GAME NAME: Strike Suit Infinity
DEVELOPER(S): Born Ready Games
PUBLISHER(S): Born Ready Games
GENRE(S): Arcade shooter
RELEASE DATE(S): April 30th 2013
After developer Born Ready Games successfully managed to reach their Kickstarter goal to fund original game Strike Suit Zero, the initial wave of support was met with a tepid response, with numerous bugs and stripped away features outlining the disappointment of some. However, Born Ready have bounced back with Strike Suit Infinity – a budget vignette of Zero with the intention of stripping the game down to more arcade style roots and focusing on short burst, score driven frenetic game play with player focus on leader board superiority.
In theory this is a smart direction for the series, focusing the game toward it’s supposed strengths, but unfortunately Strike Suit Infinity – perhaps an ironic name given it’s stripped down nature, simply fails to do this effectively.
The aim of SSI is almost boringly straightforward. The player is tasked with destroying waves of various enemy ships using a transforming spaceship capable of becoming a Mech once enough ‘flux’ is collected from destroyed craft. There are three different ships to choose from, and each can be outfitted with different weapons and abilities. However, this is where Infinity’s problems first become apparent, with a desperately lacklustre tutorial failing to properly explain any of the options available to you. Although there are tutorials that explain the basic gameplay and controls, in a game that is solely based on the premise of attaining high scores, the game does shockingly little to point the player towards the more nuanced mechanics and elements of playing the game that will help them to do this. In a game that lives or dies by its ability to keep a player trying to improve their leaderboard score, it’s a shame Infinity makes it so difficult for a newcomer to even learn how to make a dent in some of the ludicrous scores already put up by the more experienced players.

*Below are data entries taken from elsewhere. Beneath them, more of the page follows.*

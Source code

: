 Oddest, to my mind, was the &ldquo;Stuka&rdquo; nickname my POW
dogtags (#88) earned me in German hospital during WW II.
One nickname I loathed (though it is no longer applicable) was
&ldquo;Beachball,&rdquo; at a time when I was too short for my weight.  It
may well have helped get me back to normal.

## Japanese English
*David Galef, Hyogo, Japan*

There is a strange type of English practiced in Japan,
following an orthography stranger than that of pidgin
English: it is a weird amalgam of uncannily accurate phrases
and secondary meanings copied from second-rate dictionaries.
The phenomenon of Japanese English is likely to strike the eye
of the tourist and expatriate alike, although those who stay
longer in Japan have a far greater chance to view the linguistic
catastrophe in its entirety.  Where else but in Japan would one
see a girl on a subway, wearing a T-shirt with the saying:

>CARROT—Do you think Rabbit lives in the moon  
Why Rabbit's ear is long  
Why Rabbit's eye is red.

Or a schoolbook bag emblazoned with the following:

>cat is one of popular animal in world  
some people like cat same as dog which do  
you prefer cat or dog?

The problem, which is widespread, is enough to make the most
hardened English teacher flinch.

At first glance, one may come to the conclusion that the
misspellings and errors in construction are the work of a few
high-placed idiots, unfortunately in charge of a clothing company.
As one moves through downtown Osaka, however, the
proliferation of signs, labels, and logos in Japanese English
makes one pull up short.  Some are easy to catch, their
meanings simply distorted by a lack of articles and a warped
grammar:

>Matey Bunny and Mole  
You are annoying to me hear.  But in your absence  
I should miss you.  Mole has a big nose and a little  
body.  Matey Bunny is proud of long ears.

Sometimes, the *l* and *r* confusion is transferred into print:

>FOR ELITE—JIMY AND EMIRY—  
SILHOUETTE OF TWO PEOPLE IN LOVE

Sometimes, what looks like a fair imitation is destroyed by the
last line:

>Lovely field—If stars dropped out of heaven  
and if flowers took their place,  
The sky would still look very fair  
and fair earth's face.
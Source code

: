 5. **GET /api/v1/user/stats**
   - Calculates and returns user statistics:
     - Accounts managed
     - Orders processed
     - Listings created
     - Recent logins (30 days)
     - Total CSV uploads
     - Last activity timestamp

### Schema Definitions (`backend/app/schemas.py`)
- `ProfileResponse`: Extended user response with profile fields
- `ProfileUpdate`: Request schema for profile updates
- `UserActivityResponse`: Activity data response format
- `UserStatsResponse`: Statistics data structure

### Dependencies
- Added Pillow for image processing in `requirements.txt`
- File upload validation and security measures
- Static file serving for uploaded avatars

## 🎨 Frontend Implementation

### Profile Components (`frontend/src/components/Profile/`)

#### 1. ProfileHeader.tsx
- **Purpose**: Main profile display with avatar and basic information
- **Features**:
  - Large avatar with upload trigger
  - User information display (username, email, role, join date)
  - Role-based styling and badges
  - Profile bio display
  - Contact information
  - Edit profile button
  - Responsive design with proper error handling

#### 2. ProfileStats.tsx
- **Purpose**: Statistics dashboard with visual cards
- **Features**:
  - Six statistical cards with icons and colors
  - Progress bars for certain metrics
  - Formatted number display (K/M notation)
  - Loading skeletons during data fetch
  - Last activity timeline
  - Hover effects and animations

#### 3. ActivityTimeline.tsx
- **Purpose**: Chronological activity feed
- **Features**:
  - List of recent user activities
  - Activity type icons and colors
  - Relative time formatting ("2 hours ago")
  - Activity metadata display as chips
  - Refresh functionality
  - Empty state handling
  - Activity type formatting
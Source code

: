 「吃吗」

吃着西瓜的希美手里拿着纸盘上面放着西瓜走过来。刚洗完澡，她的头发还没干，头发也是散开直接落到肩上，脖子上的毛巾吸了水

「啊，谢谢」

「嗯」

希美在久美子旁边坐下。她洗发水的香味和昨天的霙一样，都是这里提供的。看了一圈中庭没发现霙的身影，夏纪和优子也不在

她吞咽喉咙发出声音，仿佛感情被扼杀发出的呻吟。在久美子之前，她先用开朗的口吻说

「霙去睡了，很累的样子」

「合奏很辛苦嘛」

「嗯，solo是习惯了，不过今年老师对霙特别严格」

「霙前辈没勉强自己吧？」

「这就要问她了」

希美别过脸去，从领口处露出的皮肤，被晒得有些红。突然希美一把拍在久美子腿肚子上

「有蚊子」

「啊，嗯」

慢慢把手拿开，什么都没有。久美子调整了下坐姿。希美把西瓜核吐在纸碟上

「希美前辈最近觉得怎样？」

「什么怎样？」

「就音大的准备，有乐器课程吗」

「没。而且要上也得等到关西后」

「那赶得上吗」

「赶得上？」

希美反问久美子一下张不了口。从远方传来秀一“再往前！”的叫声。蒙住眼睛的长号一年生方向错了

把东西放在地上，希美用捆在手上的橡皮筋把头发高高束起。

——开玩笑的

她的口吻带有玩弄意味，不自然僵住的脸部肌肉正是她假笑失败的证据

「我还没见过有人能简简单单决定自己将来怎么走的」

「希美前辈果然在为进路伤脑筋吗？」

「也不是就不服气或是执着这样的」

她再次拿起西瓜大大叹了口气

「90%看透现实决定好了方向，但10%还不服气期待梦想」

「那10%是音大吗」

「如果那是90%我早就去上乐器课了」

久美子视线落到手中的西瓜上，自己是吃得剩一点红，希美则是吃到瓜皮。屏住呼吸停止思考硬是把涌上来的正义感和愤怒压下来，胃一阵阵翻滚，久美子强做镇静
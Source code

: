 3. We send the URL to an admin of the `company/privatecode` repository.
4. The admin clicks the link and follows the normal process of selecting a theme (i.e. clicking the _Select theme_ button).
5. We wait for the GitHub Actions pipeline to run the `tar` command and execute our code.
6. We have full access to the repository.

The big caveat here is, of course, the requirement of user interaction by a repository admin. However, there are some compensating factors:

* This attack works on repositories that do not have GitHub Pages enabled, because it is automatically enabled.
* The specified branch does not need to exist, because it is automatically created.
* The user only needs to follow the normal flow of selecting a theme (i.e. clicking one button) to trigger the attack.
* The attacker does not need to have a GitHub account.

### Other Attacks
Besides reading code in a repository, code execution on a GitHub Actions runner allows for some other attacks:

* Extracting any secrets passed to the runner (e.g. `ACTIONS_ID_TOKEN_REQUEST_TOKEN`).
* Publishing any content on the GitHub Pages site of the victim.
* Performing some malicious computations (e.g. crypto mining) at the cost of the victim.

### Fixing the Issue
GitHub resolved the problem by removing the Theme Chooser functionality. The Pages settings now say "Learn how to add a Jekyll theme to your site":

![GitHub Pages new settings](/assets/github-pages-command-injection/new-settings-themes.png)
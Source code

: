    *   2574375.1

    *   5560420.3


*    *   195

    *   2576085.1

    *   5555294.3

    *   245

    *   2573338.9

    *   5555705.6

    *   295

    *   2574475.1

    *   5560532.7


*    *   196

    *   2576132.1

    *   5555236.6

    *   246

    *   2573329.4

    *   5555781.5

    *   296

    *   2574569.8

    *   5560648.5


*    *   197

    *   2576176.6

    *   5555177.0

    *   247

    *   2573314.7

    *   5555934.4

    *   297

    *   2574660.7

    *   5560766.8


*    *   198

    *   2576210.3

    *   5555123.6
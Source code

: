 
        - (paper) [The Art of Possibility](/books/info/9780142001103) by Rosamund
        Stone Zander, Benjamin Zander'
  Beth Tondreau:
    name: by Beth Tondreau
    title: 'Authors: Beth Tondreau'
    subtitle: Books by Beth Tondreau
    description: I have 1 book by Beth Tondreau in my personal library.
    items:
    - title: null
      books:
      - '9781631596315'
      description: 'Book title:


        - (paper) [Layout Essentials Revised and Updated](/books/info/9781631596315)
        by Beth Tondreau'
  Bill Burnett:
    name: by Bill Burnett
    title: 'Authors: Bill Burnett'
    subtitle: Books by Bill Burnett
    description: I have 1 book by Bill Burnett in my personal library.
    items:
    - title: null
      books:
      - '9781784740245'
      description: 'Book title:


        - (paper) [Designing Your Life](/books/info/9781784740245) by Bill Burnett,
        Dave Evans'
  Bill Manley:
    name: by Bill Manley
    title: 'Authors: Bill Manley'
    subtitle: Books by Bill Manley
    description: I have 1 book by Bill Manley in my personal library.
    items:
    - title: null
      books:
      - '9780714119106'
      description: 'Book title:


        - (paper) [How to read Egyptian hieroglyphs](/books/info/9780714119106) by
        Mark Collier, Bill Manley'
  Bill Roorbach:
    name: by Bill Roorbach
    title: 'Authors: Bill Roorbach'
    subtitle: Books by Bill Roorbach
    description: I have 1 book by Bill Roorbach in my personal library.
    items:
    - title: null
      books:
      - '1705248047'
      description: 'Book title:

However, this is all moot when the gameplay itself is taken into consideration. Strike Suit Infinity is just…incredibly boring to play. Perhaps a product of the more subtle elements to the gameplay being unexplained, Infinity suffers from repetitive, unsatisfying combat that can simply be reduced to locking onto wave after wave of insultingly stupid enemies and fiddling with the muddled controls as quickly as possible so that you can signal the game to bring on the next wave of impossibly dull canon-fodder. As well as this, the combat doesn’t feel remotely tactile, making it difficult for the player to even get a sense of how well they are actually doing mid-battle – All too often, you’ll have a seemingly perfectly fine run suddenly end in failure, only to waltz through the next attempt flawlessly without it feeling any different, adding an insipid cherry of aimlessness on the already arid, monotonous cake. Even transforming into the Mech invokes the same amount of excitement as having to empty the dishwasher.
Not everything is bad of course – Infinity garnered support for a reason, and this is present in Zero too. The game looks very sharp graphically with detailed models flying around at a consistently silky frame-rate, offset with colourful explosions and weapon effects, but this just ultimately isn’t enough when it comes to actually having to play the game.
Infinity’s biggest crime is that it feels like it should be good, but it just never gives you the chance to learn how to enjoy it or why you should in the first place. For a game so heavily based in flaunting leader-board prowess, Infinity both bizarrely understates the score side of things, whilst simultaneously making replaying the levels feel like a chore rather than an inviting gauntlet. For those that specifically enjoy score-driven Space Shooters, there may be some enjoyment here to be had with Infinity, but for somebody simply looking for a fun title, there is simply too many quality games at the same price point to even take the budget price as a benefit.